### Excerpted data

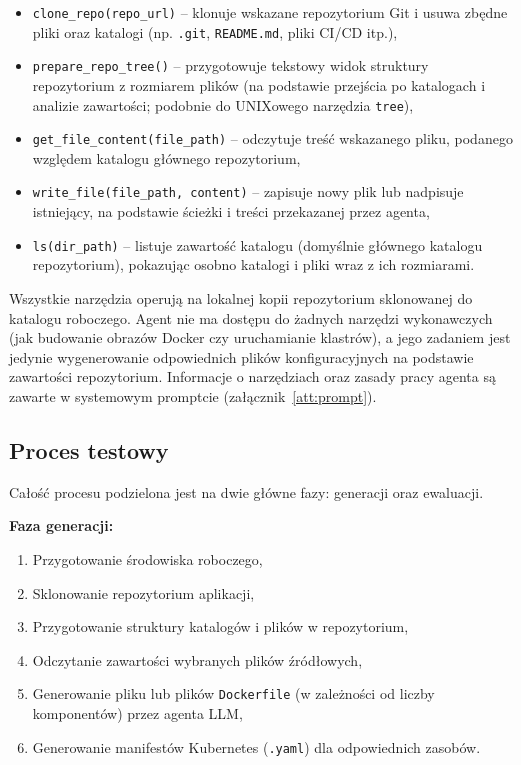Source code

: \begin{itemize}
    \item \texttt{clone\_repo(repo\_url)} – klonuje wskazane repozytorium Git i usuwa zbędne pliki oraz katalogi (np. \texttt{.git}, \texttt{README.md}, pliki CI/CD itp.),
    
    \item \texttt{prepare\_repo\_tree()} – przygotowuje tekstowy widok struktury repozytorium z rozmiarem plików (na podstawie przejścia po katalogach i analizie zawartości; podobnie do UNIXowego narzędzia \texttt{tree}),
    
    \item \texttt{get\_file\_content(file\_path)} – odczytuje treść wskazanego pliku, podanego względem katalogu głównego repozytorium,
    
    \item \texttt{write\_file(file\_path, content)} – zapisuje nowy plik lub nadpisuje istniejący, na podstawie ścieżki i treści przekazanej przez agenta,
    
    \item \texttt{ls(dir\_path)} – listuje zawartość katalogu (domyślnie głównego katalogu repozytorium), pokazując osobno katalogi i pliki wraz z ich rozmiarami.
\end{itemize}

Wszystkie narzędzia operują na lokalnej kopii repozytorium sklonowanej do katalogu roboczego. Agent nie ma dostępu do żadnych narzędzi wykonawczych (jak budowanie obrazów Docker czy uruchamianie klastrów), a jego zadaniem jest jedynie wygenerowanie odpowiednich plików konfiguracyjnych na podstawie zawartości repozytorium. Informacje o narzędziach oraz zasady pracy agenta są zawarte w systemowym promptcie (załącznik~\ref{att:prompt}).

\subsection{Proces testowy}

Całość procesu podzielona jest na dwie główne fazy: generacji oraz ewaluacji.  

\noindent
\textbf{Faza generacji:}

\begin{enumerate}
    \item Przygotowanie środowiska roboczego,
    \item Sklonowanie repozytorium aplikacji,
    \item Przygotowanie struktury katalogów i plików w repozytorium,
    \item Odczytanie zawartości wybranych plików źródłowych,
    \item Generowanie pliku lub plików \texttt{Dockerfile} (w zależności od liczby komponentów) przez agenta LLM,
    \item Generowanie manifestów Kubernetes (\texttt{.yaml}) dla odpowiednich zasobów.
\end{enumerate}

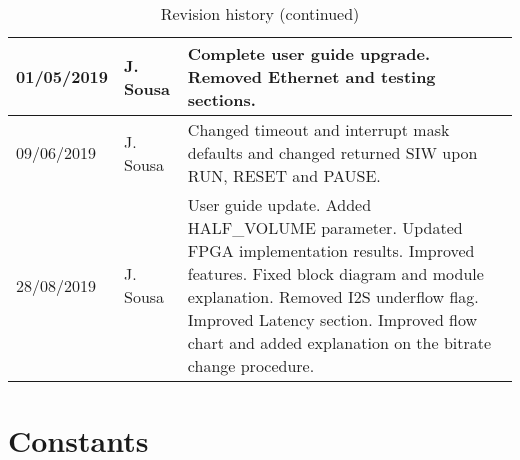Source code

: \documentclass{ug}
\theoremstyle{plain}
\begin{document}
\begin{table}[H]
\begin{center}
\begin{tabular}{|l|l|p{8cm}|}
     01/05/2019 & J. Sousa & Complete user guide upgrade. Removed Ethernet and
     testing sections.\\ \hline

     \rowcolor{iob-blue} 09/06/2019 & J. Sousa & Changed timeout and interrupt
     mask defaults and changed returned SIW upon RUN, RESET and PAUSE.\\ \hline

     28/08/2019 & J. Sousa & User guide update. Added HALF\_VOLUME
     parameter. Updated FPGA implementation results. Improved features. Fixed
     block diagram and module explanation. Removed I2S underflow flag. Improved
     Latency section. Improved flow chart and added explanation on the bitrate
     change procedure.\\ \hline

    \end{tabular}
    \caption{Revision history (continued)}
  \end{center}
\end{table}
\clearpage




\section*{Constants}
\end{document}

######

Work to complete
Take every entry above and transcribe it exactly, with no pictures in the copy.

Output below
Source code

: \begin{itemize}
    \item \texttt{clone\_repo(repo\_url)} – klonuje wskazane repozytorium Git i usuwa zbędne pliki oraz katalogi (np. \texttt{.git}, \texttt{README.md}, pliki CI/CD itp.),
    
    \item \texttt{prepare\_repo\_tree()} – przygotowuje tekstowy widok struktury repozytorium z rozmiarem plików (na podstawie przejścia po katalogach i analizie zawartości; podobnie do UNIXowego narzędzia \texttt{tree}),
    
    \item \texttt{get\_file\_content(file\_path)} – odczytuje treść wskazanego pliku, podanego względem katalogu głównego repozytorium,
    
    \item \texttt{write\_file(file\_path, content)} – zapisuje nowy plik lub nadpisuje istniejący, na podstawie ścieżki i treści przekazanej przez agenta,
    
    \item \texttt{ls(dir\_path)} – listuje zawartość katalogu (domyślnie głównego katalogu repozytorium), pokazując osobno katalogi i pliki wraz z ich rozmiarami.
\end{itemize}

Wszystkie narzędzia operują na lokalnej kopii repozytorium sklonowanej do katalogu roboczego. Agent nie ma dostępu do żadnych narzędzi wykonawczych (jak budowanie obrazów Docker czy uruchamianie klastrów), a jego zadaniem jest jedynie wygenerowanie odpowiednich plików konfiguracyjnych na podstawie zawartości repozytorium. Informacje o narzędziach oraz zasady pracy agenta są zawarte w systemowym promptcie (załącznik~\ref{att:prompt}).

\subsection{Proces testowy}

Całość procesu podzielona jest na dwie główne fazy: generacji oraz ewaluacji.  

\noindent
\textbf{Faza generacji:}

\begin{enumerate}
    \item Przygotowanie środowiska roboczego,
    \item Sklonowanie repozytorium aplikacji,
    \item Przygotowanie struktury katalogów i plików w repozytorium,
    \item Odczytanie zawartości wybranych plików źródłowych,
    \item Generowanie pliku lub plików \texttt{Dockerfile} (w zależności od liczby komponentów) przez agenta LLM,
    \item Generowanie manifestów Kubernetes (\texttt{.yaml}) dla odpowiednich zasobów.
\end{enumerate}

Source code

: \documentclass{ug}
\theoremstyle{plain}
\begin{document}
\begin{table}[H]
\begin{center}
\begin{tabular}{|l|l|p{8cm}|}
     01/05/2019 & J. Sousa & Complete user guide upgrade. Removed Ethernet and
     testing sections.\\ \hline

     \rowcolor{iob-blue} 09/06/2019 & J. Sousa & Changed timeout and interrupt
     mask defaults and changed returned SIW upon RUN, RESET and PAUSE.\\ \hline

     28/08/2019 & J. Sousa & User guide update. Added HALF\_VOLUME
     parameter. Updated FPGA implementation results. Improved features. Fixed
     block diagram and module explanation. Removed I2S underflow flag. Improved
     Latency section. Improved flow chart and added explanation on the bitrate
     change procedure.\\ \hline

    \end{tabular}
    \caption{Revision history (continued)}
  \end{center}
\end{table}
\clearpage




\section*{Constants}
\end{document}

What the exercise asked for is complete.